(Beginning of Data for review)

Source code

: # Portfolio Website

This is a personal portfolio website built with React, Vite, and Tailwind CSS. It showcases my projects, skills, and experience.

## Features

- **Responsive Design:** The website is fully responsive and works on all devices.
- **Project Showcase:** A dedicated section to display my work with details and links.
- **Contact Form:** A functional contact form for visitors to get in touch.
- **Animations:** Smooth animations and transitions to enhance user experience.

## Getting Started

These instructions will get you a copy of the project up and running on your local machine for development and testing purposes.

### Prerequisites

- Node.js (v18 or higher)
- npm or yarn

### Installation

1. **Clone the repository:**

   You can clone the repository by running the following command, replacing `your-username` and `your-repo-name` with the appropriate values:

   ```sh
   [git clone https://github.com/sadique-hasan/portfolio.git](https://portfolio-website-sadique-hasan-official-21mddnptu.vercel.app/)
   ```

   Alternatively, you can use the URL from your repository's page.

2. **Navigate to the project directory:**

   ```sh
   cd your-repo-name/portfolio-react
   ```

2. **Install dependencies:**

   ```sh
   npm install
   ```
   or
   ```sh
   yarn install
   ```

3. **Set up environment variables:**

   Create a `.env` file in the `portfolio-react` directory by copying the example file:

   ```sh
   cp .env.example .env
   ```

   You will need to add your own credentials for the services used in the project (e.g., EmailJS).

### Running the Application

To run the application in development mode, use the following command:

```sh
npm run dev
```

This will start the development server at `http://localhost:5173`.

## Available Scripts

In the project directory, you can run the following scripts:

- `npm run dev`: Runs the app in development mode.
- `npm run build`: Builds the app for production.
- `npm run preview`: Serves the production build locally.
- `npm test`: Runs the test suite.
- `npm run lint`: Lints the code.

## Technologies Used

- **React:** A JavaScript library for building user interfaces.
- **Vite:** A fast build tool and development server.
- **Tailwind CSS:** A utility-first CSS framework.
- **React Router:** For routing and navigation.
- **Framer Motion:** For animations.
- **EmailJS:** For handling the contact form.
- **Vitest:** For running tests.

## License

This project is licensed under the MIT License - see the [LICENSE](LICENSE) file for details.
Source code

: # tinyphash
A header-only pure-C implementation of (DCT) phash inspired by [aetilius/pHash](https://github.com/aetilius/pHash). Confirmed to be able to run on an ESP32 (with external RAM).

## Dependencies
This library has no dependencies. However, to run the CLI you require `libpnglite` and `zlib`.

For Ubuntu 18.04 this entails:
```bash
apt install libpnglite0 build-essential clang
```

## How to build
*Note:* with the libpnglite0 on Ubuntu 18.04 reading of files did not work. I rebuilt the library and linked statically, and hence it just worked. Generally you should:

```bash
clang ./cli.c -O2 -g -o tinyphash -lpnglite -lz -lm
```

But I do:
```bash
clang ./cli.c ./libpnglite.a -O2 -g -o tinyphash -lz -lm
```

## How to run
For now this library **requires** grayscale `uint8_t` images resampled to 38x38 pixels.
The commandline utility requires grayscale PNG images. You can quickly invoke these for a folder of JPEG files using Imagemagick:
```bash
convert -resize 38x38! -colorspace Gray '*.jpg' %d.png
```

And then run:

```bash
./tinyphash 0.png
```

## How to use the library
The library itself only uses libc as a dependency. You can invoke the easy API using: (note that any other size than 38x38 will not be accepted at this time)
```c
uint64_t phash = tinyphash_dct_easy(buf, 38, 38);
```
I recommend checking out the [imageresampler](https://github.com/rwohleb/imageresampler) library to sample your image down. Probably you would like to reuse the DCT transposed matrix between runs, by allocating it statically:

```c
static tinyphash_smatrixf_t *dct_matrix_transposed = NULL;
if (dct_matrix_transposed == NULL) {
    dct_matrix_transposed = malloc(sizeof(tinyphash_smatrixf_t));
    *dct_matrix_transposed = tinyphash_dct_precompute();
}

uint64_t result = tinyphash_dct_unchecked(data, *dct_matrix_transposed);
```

(End of Data for review)

> Task description: Which of the lines above include the word "experience"? Copy each of them.

> Output for this task:
This is a personal portfolio website built with React, Vite, and Tailwind CSS. It showcases my projects, skills, and experience.
- **Animations:** Smooth animations and transitions to enhance user experience.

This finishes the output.